The National Labor Relations Board reversed its recent decision establishing direct control as the standard for joint-employer status, much to the frustration of the U.S. hotel industry.
REPORT FROM THE U.S.—The U.S. hotel industry celebrated a National Labor Relations Board ruling on joint-employer status in December 2017 that was more favorable to employers. But when a conflict of interest issue regarding a board member caused the NLRB to reverse that ruling earlier this week, hoteliers went back into wait-and-see mode.
Hotel industry sources say they hope the reversal, which takes the joint-employer standard back to what it was under the Obama administration, is only temporary and that a new case will have the same result as the one in December.
The NLRB’s December decision overruled the 2015 Browning-Ferris case, which set the standard that indirect control was enough to establish joint-employer status.
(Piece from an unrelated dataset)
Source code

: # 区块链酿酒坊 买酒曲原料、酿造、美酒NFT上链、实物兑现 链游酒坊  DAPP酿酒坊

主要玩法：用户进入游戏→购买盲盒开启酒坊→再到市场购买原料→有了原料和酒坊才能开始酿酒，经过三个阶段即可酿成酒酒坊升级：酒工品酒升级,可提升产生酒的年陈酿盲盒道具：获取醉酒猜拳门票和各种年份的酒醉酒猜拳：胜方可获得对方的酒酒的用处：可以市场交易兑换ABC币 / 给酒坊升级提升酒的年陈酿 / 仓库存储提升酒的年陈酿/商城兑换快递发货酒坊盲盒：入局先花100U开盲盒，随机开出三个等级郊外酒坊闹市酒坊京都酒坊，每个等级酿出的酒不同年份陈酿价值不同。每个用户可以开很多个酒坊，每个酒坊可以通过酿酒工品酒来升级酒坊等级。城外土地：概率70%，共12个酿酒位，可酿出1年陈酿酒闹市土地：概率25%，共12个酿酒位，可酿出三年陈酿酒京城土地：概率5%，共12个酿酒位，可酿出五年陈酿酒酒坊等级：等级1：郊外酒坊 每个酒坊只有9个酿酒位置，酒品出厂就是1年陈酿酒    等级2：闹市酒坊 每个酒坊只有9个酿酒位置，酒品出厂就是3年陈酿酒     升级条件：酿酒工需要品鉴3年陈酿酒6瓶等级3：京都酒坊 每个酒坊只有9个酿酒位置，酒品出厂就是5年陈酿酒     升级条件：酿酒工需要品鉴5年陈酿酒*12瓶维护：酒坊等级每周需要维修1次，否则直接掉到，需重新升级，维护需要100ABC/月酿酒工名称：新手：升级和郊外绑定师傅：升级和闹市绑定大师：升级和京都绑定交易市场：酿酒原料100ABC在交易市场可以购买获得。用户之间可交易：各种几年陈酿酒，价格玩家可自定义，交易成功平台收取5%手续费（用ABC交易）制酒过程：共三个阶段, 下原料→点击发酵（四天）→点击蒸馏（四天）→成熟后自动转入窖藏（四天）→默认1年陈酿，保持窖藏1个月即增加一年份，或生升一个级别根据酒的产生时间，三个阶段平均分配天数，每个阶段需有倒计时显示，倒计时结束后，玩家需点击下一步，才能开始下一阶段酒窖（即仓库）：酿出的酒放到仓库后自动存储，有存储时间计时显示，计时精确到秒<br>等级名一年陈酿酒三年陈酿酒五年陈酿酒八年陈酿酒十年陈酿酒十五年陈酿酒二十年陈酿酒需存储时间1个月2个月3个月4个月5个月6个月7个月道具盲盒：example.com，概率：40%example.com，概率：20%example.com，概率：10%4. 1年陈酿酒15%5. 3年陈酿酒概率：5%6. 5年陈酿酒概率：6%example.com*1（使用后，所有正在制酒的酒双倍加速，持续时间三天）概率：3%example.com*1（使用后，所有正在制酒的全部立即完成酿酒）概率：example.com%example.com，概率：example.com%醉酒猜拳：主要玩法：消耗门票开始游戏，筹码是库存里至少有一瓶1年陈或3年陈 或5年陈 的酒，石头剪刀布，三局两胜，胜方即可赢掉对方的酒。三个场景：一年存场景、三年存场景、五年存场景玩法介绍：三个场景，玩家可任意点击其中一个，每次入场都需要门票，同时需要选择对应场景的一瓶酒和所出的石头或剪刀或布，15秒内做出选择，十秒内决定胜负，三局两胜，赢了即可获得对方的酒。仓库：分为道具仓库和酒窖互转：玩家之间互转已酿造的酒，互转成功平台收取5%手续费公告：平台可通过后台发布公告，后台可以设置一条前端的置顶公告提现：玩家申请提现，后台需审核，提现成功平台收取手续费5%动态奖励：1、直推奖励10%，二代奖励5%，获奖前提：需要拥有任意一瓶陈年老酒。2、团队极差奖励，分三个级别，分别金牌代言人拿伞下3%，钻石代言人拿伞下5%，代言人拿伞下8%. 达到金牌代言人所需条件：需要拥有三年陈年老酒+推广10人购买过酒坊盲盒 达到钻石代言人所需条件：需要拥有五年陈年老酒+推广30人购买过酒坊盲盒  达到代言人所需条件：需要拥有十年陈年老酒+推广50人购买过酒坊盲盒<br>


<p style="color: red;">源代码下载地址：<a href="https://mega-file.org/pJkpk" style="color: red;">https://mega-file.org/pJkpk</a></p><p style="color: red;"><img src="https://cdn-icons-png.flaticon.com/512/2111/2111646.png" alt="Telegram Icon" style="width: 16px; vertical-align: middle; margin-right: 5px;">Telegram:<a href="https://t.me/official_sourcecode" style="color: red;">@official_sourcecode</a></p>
The ruling in December—on a case brought by Hy-Brand Industrial—set the standard that one company must establish direct control over another for there to be joint-employer status.
However, the NRLB announced 26 February one of its board members should have recused himself from the Hy-Brand Industrial decision because of his past employment at a law firm involved in the Browning-Ferris case, which was before his appointment to the board.
“Because we vacate the board’s earlier decision and order, the overruling of the Browning-Ferris decision is of no force or effect,” the board wrote in its decision, meaning the Hy-Brand Industrial decision is “vacated and set aside for the purpose of further proceedings before the board.”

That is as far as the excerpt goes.